10 Further examples of an influx of culture and media are the direct references to music and songs. There are allusions to such songs as “Bridge over Troubled Water” (45), “You Can’t Always Get What You Want” (136), and “Paradise by the Dashboard Lights” (136), all of which are heard in pubs in St. John’s. The closest thing in the narrative to a traditional Newfoundland song is the hotdog salesman, Frank, humming a few bars of “My Bonnie Lies over the Ocean” (212), which is a traditional Scottish song. Even though most of the narrative is set in downtown St. John’s, there is no mention of any traditional Newfoundland music. Frank hears that the Russians who moved into the unit upstairs have brought violins. He says that their music was “the same as Newfoundland music or it had turned into Newfoundland music or all music was the same, always, and this was just another example of that” (161).
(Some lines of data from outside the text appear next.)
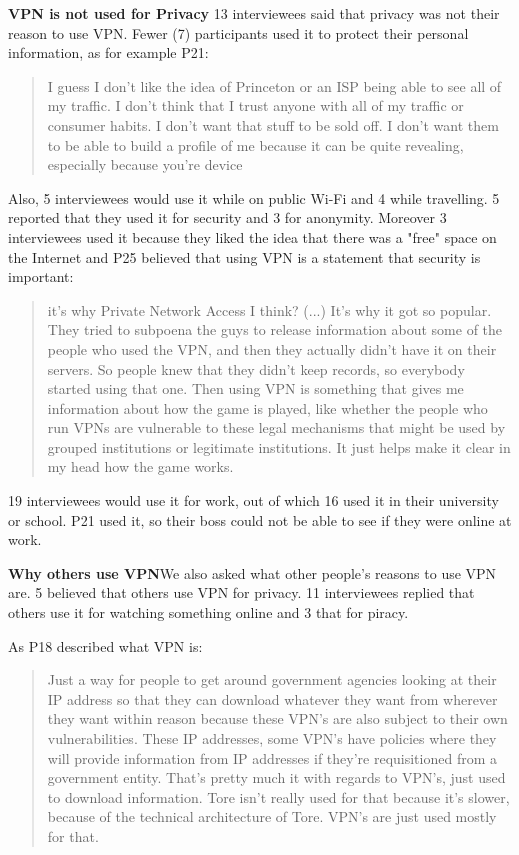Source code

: \textbf{VPN is not used for Privacy} 13 interviewees said that privacy was not their reason to use VPN. Fewer (7) participants used it to protect their personal information, as for example P21:
\begin{quote}I guess I don't like the idea of Princeton or an ISP being able to see all of my traffic. I don't think that I trust anyone with all of my traffic or consumer habits. I don't want that stuff to be sold off. I don't want them to be able to build a profile of me because it can be quite revealing, especially because you're device\end{quote}


Also, 5 interviewees would use it while on public Wi-Fi and 4 while travelling. 5 reported that they used it for security and 3 for anonymity.  Moreover 3 interviewees used it because they liked the idea that there was a "free" space on the Internet and P25 believed that using VPN is a statement that security is important:

\begin{quote}it's why Private Network Access I think? (...) It's why it got so popular. They tried to subpoena the guys to release information about some of the people who used the VPN, and then they actually didn't have it on their servers. So people knew that they didn't keep records, so everybody started using that one. Then using VPN is something that gives me information about how the game is played, like whether the people who run VPNs are vulnerable to these legal mechanisms that might be used by grouped institutions or legitimate institutions. It just helps make it clear in my head how the game works.\end{quote}


19 interviewees would use it for work, out of which 16 used it in their university or school. P21 used it, so their boss could not be able to see if they were online at work.


\textbf{Why others use VPN}We also asked what other people's reasons to use VPN are. 5 believed that others use VPN for privacy. 11 interviewees replied that others use it for watching something online and 3 that for piracy.

As P18 described what VPN is:
\begin{quote}
Just a way for people to get around government agencies looking at their IP address so that they can download whatever they want from wherever they want within reason because these VPN's are also subject to their own vulnerabilities. These IP addresses, some VPN's have policies where they will provide information from IP addresses if they're requisitioned from a government entity. That's pretty much it with regards to VPN's, just used to download information. Tore isn't really used for that because it's slower, because of the technical architecture of Tore. VPN's are just used mostly for that.\end{quote}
Some books and works of literature that Alligator names are indicative of an influx of global culture into the narrative space: The Futurist Manifesto by F.T. Marinetti,2 the foundational text of the Futurist avant-garde art movement, and The Magic Mountain by Thomas Mann.3 No specifically Newfoundland texts are mentioned other than the local newspapers. Most of the print material comes from outside the province, and even in the local papers there is a dominance of outside influence, imagery, and stories. Moore’s characters in Alligator do not conform to any notion of a distinct regional identity, and the cultural factors that influence and shape their subjectivity are not only local, but are formed through interconnectedness with a globalized world.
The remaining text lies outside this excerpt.